4. The medical information processing apparatus according to claim 1, wherein the processing circuitry calculates a level of importance indicating a degree of importance of the topic.

5. The information processing apparatus according to claim 4, wherein the processing circuitry performs control of rearranging and displaying the topics, according to the calculated level of importance of the topics.

6. The medical information processing apparatus according to claim 1, wherein the processing circuitry analyzes the extracted character string, and aggregates an equivalent term, synonym, and abbreviation as one topic.

7. The medical information processing apparatus according to claim 6, wherein the processing circuitry

calculates a degree of association indicating a degree of relation between the topics, and

generates a topic group by aggregating one or more topics according to the calculated degree of association.

8. The medical information processing apparatus according to claim 1, wherein the processing circuitry performs control of arranging the second medical data and displaying the second medical data on the display device, according to classification information that indicates a type of the second medical data.

9. The medical information processing apparatus according to claim 1, wherein the processing circuitry performs control of changing a display size and arrangement of the second medical data, according to size of the display device.

10. The medical information processing apparatus according to claim 1, wherein the processing circuitry

performs control of displaying a topic history indicating a topic that has been referred to before a topic currently referred to by a user, and

selects one of the topics from the topic history.

11. The medical information processing apparatus according to claim 1, wherein the processing circuitry searches for a topic at least a part of which matches with a character string specified by a user, from the extracted topics.

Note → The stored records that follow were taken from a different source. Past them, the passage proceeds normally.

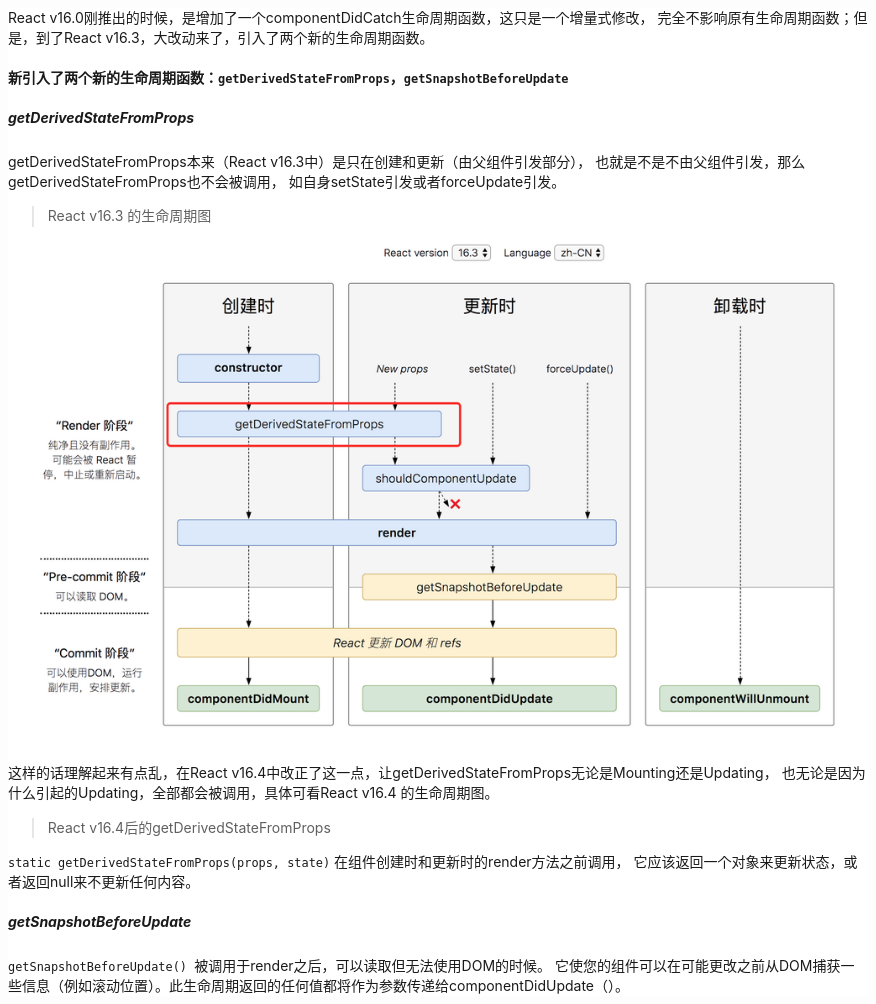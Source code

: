 React v16.0刚推出的时候，是增加了一个componentDidCatch生命周期函数，这只是一个增量式修改，
完全不影响原有生命周期函数；但是，到了React v16.3，大改动来了，引入了两个新的生命周期函数。

#### 新引入了两个新的生命周期函数：`getDerivedStateFromProps`，`getSnapshotBeforeUpdate`

##### getDerivedStateFromProps

getDerivedStateFromProps本来（React v16.3中）是只在创建和更新（由父组件引发部分），
也就是不是不由父组件引发，那么getDerivedStateFromProps也不会被调用，
如自身setState引发或者forceUpdate引发。

> React v16.3 的生命周期图

![](../assets/react/react-life-16.3.png)

这样的话理解起来有点乱，在React v16.4中改正了这一点，让getDerivedStateFromProps无论是Mounting还是Updating，
也无论是因为什么引起的Updating，全部都会被调用，具体可看React v16.4 的生命周期图。

> React v16.4后的getDerivedStateFromProps

`static getDerivedStateFromProps(props, state)` 在组件创建时和更新时的render方法之前调用，
它应该返回一个对象来更新状态，或者返回null来不更新任何内容。

##### getSnapshotBeforeUpdate

`getSnapshotBeforeUpdate() `被调用于render之后，可以读取但无法使用DOM的时候。
它使您的组件可以在可能更改之前从DOM捕获一些信息（例如滚动位置）。此生命周期返回的任何值都将作为参数传递给componentDidUpdate（）。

12. The medical information processing apparatus according to claim 11, wherein the processing circuitry searches for a topic equivalent or synonymous to the character string specified by the user.

13. The medical information processing apparatus according to claim 1, wherein the processing circuitry performs control of displaying one or more pieces of data corresponding to one of the selected topics on a display device, based on correspondence information in which the topic is associated with one or more pieces of the second medical data.